Abuso de poder religioso como instituto autônomo alimenta ativismo judicial e extrapola delegação constitucional

Na última quinta-feira (13), o Tribunal Superior Eleitoral suspendeu novamente o julgamento do Recurso Especial Eleitoral Nº 000008285, marcado pela proposta de viabilidade do exame jurídico do abuso de poder de autoridade religiosa no âmbito das Ações de Investigação Judicial Eleitoral (AIJE) encampada pelo ministro relator Edson Fachin, após voto do ministro Tarcisio Vieira contrário a tese defendida por Fachin.

Inicialmente, cumpre destacar que além dos ministros supracitados, apenas Alexandre Moraes também proferiu voto. Neste sentido, ambos foram unânimes em reconhecer o recurso e dar provimento diante do caso concreto. Todavia, a divergência encontra-se na proposta de viabilidade de exame jurídico do abuso de poder de autoridade religiosa. Sendo assim, até o momento, o placar é de 2x1 para o não reconhecimento, tendo em vista que Moraes também pugnou pela não fixação da tese proposta pelo ministro relator.

A Constituição Cidadã de 1988 estabelece em seu art. 14, §9º que lei complementar deve proteger a normalidade e legitimidade das eleições contra influência do poder econômico e contra o abuso do exercício de função, cargo ou emprego na administração pública. Neste interim, percebe-se que há uma delegação constitucional bastante clara de acordo com o dispositivo.

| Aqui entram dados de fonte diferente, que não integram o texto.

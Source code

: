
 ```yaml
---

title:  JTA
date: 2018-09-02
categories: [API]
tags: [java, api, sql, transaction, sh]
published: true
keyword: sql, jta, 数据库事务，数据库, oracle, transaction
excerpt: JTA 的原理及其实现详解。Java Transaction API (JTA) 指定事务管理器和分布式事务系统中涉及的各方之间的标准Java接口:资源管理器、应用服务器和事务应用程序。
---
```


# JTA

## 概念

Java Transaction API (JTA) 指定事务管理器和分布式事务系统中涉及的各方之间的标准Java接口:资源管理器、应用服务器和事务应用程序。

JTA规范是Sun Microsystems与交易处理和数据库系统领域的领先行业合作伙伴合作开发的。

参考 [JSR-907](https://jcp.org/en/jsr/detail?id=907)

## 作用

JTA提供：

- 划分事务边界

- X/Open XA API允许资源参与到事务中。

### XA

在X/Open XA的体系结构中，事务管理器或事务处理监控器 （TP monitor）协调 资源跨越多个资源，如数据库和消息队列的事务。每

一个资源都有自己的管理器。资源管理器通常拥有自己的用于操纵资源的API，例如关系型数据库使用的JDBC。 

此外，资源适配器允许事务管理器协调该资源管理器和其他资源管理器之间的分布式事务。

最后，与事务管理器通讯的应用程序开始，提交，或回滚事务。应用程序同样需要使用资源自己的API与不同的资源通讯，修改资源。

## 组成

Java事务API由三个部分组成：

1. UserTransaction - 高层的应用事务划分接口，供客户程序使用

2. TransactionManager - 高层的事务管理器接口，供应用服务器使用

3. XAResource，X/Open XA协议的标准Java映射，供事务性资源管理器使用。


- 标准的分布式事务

Outrossim, a Lei Complementar 94/90 introduziu no ordenamento jurídico a conhecida Ação de Investigação Judicial Eleitoral, com intuito de apurar uso indevido, desvio ou abuso do poder econômico ou do poder de autoridade, conforme consta no caput do art. 22. A priori, verifica-se que o legislador não ultrapassou os limites delegados pela carta magna, visto que a utilização do termo “poder de autoridade” coaduna de forma simplificada com a vedação ao abuso do exercício de função, cargo ou emprego na administração direta ou indireta.

Ademais, é notório o compromisso do legislador com os limites estabelecidos na Constituição. Neste sentido, a ideia de abuso de poder de autoridade enquadra-se perfeitamente com aquilo que foi estabelecido na norma hierarquicamente superior. Logo, não há possibilidade de interpretação em desconformidade do que foi estabelecido na carta magna. Além disso, é preciso respeitar a estrita legalidade, bem como compreender que cabe ao poder legislativo a prerrogativa de introduzir novos institutos de abuso de poder em consonância com a Constituição Federal.

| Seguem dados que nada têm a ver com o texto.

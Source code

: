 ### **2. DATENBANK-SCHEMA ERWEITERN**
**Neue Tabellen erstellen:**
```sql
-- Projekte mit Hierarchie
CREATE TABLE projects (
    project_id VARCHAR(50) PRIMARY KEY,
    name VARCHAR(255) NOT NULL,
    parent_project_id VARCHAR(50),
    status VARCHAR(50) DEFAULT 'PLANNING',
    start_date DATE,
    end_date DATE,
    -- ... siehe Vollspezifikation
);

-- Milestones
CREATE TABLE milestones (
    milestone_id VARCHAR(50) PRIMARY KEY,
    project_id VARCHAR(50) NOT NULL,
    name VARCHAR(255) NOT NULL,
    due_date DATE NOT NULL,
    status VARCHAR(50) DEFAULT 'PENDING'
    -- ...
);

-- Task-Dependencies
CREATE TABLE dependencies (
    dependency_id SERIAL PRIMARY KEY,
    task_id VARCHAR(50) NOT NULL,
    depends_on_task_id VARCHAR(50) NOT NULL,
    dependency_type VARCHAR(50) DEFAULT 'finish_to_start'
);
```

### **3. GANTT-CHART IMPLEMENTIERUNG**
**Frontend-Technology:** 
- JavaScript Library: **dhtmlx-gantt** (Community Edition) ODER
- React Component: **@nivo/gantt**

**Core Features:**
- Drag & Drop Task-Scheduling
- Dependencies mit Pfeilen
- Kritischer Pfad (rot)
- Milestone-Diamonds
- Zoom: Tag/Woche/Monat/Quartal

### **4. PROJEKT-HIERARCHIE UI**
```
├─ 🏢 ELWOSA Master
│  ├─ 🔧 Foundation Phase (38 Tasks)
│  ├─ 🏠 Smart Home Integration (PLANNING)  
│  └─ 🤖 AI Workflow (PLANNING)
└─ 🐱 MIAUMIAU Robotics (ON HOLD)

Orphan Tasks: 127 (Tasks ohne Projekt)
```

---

Ao contrário do que foi defendido pelo ministro relator, a ausência de previsão legal deve figurar como obstáculo à tutela da legitimidade do pleito, principalmente quando a ideia é transformar o abuso de poder religioso em instituto autônomo à luz da falsa ideia de vulnerabilidade do fiel. Não obstante, tal permissiva obrigaria o reconhecimento de abusos de autoridade das mais variadas espécies, como bem destacou o ministro Tarcisio Vieira em seu voto.

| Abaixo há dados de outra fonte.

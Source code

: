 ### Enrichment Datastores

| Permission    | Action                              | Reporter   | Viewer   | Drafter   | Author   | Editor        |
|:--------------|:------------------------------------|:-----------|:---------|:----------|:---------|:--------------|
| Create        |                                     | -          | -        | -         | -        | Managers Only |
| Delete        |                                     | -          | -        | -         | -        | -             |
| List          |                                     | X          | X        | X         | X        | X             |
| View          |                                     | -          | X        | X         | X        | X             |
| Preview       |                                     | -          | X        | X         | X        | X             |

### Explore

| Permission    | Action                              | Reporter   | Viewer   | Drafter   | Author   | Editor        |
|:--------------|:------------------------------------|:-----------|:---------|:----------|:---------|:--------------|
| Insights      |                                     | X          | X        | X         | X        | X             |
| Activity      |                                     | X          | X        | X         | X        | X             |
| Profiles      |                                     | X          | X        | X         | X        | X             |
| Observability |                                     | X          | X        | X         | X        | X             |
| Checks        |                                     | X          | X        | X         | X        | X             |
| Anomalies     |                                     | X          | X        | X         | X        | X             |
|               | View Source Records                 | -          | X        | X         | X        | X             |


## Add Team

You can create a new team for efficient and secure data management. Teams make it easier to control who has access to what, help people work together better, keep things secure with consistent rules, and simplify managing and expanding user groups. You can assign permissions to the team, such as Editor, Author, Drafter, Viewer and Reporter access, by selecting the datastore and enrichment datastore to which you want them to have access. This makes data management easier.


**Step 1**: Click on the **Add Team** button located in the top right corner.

Por fim, como observou o ministro Alexandre de Moraes, os abusos na seara eleitoral merecem sanção, mas sem destaque em uma categoria autônoma, seguindo as hipóteses legalmente já estabelecidas. Ademais, no que tange o poder religioso, o ordenamento jurídico eleitoral já prevê restrições, como a não permissão de doação em dinheiro, endossada pela jurisprudência do Supremo Tribunal Federal que impossibilita doação de pessoa jurídica, a vedação de veiculação de propagandas eleitorais em templo (art. 37,§4º da Lei 9.504/97), bem como a proibição de captação ilícita de votos (art. 41-A da Lei 9.504/97).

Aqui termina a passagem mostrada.